Blood alcohol levels in severe traumatic brain injury
The association of a positive blood alcohol level (BAL) and the outcome of traumatic brain injury has recently become a controversial one. Different clinical studies have shown both positive and negative outcomes of brain injury when a positive BAL is present. Although alcohol intoxication increases the risk of brain injury, disability, and mortality, there is some evidence that, in some cases, a positive BAL may contribute to positive outcomes after the injury. Some studies have reported neuroprotective effects of low or moderate levels of alcohol.
Researchers from the University of Southern California recently looked specifically at the effect of a positive BAL in cases of isolated severe traumatic brain injury. Cases of severe brain injury in which there was a positive BAL at intake were compared to those in which there was no or low BAL. They found that the relative risk of mortality was lower in those cases that had high levels of alcohol in their blood than those who had no or low levels.

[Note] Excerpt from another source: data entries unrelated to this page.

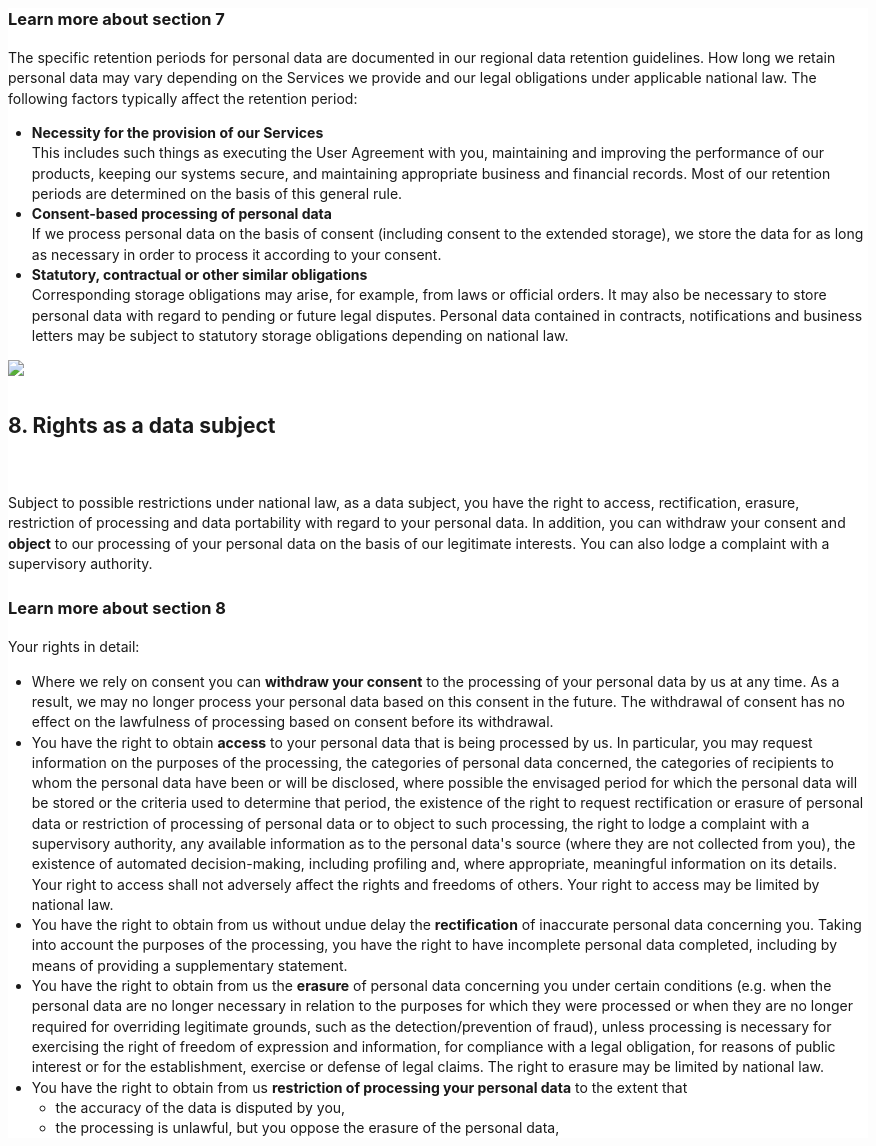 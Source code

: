 ### Learn more about section 7

The specific retention periods for personal data are documented in our regional data retention guidelines. How long we retain personal data may vary depending on the Services we provide and our legal obligations under applicable national law. The following factors typically affect the retention period:

* **Necessity for the provision of our Services**  
    This includes such things as executing the User Agreement with you, maintaining and improving the performance of our products, keeping our systems secure, and maintaining appropriate business and financial records. Most of our retention periods are determined on the basis of this general rule.
* **Consent-based processing of personal data**  
    If we process personal data on the basis of consent (including consent to the extended storage), we store the data for as long as necessary in order to process it according to your consent.
* **Statutory, contractual or other similar obligations**  
    Corresponding storage obligations may arise, for example, from laws or official orders. It may also be necessary to store personal data with regard to pending or future legal disputes. Personal data contained in contracts, notifications and business letters may be subject to statutory storage obligations depending on national law.

![](https://secureir.ebaystatic.com/pictures/aw/OCS_SelfService/Icon_ebay_UPN_YourAccess_FullColor.svg)

8\. Rights as a data subject
----------------------------

 

Subject to possible restrictions under national law, as a data subject, you have the right to access, rectification, erasure, restriction of processing and data portability with regard to your personal data. In addition, you can withdraw your consent and **object** to our processing of your personal data on the basis of our legitimate interests. You can also lodge a complaint with a supervisory authority.

### Learn more about section 8

Your rights in detail:

* Where we rely on consent you can **withdraw your consent** to the processing of your personal data by us at any time. As a result, we may no longer process your personal data based on this consent in the future. The withdrawal of consent has no effect on the lawfulness of processing based on consent before its withdrawal.
* You have the right to obtain **access** to your personal data that is being processed by us. In particular, you may request information on the purposes of the processing, the categories of personal data concerned, the categories of recipients to whom the personal data have been or will be disclosed, where possible the envisaged period for which the personal data will be stored or the criteria used to determine that period, the existence of the right to request rectification or erasure of personal data or restriction of processing of personal data or to object to such processing, the right to lodge a complaint with a supervisory authority, any available information as to the personal data's source (where they are not collected from you), the existence of automated decision-making, including profiling and, where appropriate, meaningful information on its details. Your right to access shall not adversely affect the rights and freedoms of others. Your right to access may be limited by national law.
* You have the right to obtain from us without undue delay the **rectification** of inaccurate personal data concerning you. Taking into account the purposes of the processing, you have the right to have incomplete personal data completed, including by means of providing a supplementary statement.
* You have the right to obtain from us the **erasure** of personal data concerning you under certain conditions (e.g. when the personal data are no longer necessary in relation to the purposes for which they were processed or when they are no longer required for overriding legitimate grounds, such as the detection/prevention of fraud), unless processing is necessary for exercising the right of freedom of expression and information, for compliance with a legal obligation, for reasons of public interest or for the establishment, exercise or defense of legal claims. The right to erasure may be limited by national law.
* You have the right to obtain from us **restriction of processing your personal data** to the extent that
    * the accuracy of the data is disputed by you,
    * the processing is unlawful, but you oppose the erasure of the personal data,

This difference was only found when the most critically injured patients with major complications were excluded. When the critically injured patients were included in the analysis, there was no difference in mortality between patients with high, no, or low BAL. Therefore, while this study supports the idea that alcohol may contribute to a positive outcome after injury, the risk of death from critical injuries when alcohol is present is still significant.
Talving P, Plurad D, Barmparas G, et al. Isolated severe traumatic brain injuries: Association of blood alcohol levels with the severity of injuries and outcome. The Journal of Trauma Injury, Infection, and Critical Care. (February 2010).